The search for a new physician for Craik and the Five Hills Health Region has the mayor of Davidson concerned, but also hopeful that the parties concerned are starting to “look at the bigger picture” in their hopes to alleviate the added pressure that is being put on Davidson’s physician.
“It has a large impact for us because the doctor in Craik shares on call services with the doctor in Davidson,” said Mayor Mary Jane Morrison. “What they’ve been doing up until recently is every other weekend (one of) the doctors serves calls and they share those calls through the week as well.
“That hasn’t been consistent through the last little while because Dr.

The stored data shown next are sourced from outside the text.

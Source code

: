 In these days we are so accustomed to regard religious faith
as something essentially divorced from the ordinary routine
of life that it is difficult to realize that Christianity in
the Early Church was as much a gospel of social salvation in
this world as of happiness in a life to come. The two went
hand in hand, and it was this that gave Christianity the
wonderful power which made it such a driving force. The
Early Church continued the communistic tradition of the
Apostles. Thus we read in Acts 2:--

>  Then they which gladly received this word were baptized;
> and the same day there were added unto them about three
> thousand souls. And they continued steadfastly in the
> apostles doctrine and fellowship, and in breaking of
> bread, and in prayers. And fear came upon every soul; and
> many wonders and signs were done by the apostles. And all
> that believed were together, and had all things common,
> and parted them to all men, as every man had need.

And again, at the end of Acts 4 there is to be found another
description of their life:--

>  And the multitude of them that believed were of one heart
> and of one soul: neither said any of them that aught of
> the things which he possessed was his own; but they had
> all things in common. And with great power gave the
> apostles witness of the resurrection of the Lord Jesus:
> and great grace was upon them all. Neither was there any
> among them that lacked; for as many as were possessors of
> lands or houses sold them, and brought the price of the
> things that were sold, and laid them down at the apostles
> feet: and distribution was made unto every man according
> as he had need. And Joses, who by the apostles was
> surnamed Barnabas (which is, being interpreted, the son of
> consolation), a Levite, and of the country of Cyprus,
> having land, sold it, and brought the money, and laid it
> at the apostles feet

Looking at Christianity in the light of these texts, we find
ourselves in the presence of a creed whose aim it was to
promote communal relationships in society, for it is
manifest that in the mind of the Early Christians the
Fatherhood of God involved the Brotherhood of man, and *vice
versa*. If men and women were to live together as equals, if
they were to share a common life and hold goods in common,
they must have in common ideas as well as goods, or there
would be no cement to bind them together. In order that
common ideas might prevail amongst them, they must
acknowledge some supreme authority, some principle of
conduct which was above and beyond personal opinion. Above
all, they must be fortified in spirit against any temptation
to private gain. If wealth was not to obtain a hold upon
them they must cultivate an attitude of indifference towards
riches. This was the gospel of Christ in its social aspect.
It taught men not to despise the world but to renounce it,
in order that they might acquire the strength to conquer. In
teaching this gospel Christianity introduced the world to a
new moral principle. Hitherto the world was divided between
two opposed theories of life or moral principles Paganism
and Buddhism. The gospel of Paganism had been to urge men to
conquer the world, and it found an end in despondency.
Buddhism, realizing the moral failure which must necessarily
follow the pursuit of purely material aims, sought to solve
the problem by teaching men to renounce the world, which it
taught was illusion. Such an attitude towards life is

Maree has sort of been in the process of moving or working away from Craik,” she said. “As a result our doctor here has done his complete share of calls, but then there has been a disruption of service because she hasn’t been able to fulfill her obligation.”
Morrison said if you consider the populations of the towns of Davidson and Craik and the surrounding area that is also being served by those two doctors, Narinda Maree in Craik and F. Lang Bayona in Davidson, you would come up with more than 5,000 people in need of help.
“If you think of our whole region as a large town that has two doctors and all of a sudden you have one, then there is a real concern there,” she said.
Maree is moving to Moose Jaw in August to accept a physician’s job there after serving the community of Craik for the past 16 years. The Five Hills Health Region is in negotiations with another doctor to replace her, but a contract has yet to be finalized, to the frustration of Craik residents and Hilton Spencer, the Reeve of the Rural Municipality of Craik.